The feature selection process involves reducing the number of predictor variables employed in the models you create. For instance, your first inclination should be to select the model with fewer variables when presented with two models with the same or nearly identical score. But the latter model has more variables. This model is less likely to be leaky, easier to run, and simpler to understand and train. It comes easily as part of the model-building process to tune the number of parameters in a model, which is a natural component of data science in practice. Selecting features is primarily a manual procedure, even when there are few features, or you have the time to sit and think about them. Automated or semi-automated feature selection can expedite processes in situations when there are too many variables, or you don’t have much time.
Implementing Feature Selection in sklearn
We first import the data using pandas. The dataset can be found here.

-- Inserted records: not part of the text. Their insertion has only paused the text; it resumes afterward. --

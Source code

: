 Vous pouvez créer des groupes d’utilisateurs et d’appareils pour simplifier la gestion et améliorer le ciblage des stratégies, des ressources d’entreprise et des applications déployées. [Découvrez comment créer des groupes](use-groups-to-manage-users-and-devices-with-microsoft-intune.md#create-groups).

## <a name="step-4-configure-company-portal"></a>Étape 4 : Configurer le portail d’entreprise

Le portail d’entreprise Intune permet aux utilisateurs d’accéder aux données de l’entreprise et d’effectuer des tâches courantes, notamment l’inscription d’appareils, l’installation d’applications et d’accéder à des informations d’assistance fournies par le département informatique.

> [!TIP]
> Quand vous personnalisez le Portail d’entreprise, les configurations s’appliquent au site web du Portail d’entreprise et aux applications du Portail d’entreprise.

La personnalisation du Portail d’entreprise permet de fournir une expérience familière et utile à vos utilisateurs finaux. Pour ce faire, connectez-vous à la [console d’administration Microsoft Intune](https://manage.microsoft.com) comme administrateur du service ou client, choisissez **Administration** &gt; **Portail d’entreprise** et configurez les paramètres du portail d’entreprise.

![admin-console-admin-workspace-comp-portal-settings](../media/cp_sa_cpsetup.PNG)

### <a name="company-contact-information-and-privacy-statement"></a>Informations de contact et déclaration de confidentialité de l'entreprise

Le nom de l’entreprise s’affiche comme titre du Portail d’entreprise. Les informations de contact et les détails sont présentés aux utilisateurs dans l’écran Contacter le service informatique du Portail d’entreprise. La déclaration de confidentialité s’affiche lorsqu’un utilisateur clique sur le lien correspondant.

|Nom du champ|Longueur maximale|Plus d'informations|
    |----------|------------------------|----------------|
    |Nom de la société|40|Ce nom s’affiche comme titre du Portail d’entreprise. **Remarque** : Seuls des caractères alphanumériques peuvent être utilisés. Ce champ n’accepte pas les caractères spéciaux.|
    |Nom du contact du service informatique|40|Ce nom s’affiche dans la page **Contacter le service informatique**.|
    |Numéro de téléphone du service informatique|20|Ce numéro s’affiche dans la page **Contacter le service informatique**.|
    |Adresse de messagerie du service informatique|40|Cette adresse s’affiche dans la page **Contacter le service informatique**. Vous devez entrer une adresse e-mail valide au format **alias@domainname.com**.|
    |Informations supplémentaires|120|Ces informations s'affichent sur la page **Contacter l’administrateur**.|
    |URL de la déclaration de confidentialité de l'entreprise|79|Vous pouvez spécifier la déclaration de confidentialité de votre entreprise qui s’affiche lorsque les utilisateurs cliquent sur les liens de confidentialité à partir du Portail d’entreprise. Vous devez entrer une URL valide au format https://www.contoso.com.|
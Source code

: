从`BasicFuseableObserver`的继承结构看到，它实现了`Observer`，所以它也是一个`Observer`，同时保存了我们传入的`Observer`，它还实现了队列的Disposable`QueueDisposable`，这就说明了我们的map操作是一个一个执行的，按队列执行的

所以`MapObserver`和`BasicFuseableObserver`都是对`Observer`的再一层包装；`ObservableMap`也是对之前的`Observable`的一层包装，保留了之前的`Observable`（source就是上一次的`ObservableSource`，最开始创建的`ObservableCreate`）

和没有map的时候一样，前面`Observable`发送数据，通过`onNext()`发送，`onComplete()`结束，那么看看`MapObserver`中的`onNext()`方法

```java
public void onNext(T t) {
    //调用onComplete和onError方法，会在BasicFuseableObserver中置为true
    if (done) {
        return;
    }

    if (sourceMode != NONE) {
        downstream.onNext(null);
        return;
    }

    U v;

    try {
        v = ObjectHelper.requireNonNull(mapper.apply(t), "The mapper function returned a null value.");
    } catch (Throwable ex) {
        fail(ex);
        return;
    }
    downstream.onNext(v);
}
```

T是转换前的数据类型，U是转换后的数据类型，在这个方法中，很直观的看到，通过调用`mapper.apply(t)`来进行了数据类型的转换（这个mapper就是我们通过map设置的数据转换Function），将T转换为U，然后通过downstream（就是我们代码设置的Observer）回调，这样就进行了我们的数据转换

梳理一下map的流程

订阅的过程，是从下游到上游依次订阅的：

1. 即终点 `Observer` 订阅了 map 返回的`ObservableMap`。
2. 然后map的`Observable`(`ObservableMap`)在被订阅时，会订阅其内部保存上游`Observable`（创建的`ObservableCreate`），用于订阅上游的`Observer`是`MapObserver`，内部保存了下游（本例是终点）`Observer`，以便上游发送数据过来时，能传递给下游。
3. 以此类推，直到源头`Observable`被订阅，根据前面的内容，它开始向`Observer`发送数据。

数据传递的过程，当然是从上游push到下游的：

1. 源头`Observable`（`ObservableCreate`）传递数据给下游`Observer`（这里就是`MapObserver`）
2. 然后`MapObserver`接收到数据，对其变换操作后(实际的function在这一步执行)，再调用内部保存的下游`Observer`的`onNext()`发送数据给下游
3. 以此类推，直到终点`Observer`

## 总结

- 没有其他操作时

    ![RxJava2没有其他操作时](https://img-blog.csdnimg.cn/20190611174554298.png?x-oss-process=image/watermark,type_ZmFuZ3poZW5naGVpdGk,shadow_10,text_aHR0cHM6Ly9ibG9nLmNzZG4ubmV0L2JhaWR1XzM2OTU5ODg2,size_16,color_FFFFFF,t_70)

df = pd.read_csv('Iris.csv')
df = df.drop('Id', axis = 1)
df.head()
Output
SepalLengthCm | SepalWidthCm | PetalLengthCm | PetalWidthCm | Species | |
---|---|---|---|---|---|
0 | 5.1 | 3.5 | 1.4 | 0.2 | Iris-setosa |
1 | 4.9 | 3.0 | 1.4 | 0.2 | Iris-setosa |
2 | 4.7 | 3.2 | 1.3 | 0.2 | Iris-setosa |
3 | 4.6 | 3.1 | 1.5 | 0.2 | Iris-setosa |
4 | 5.0 | 3.6 | 1.4 | 0.2 | Iris-setosa |
Variance Threshold Feature Selection
A variance Threshold is a straightforward method for removing features depending on the variance we anticipate for each feature. Without considering any data from the dependent variable, the Variance Threshold feature selection just considers the input features. As a result, it is only effective for unsupervised modeling when features are eliminated. Below is the implementation of the approach:
df = df.select_dtypes('number')
selector = VarianceThreshold(2)
selector.fit(df)
df.columns[selector.get_support()]
Output
Index([‘PetalLengthCm’], dtype=’object’)
SelectKBest
A feature selection technique called univariate feature selection is based on the univariate statistical test. The foundation of “SelectKBest” is the combination of a univariate statistical test with the K-number feature selection based on the statistical correlation between the dependent and independent variables. Below is the implementation of ‘SelectKBest’.
y = df['Species']
from sklearn.feature_selection import SelectKBest, mutual_info_regression
from sklearn import preprocessing
encoder = preprocessing.LabelEncoder()
y = encoder.fit_transform(y)
selector = SelectKBest(mutual_info_regression, k = 2)
selector.fit(X, y)
X.columns[selector.get_support()]
Output
Conclusion
We discussed the feature selection methods in sklearn. Feature selection is important when working with many feature and we need to drop redundant features for a better understanding of the data and better performance. Sklearn provides us with a ‘feature_selection’ module used to implement this technique.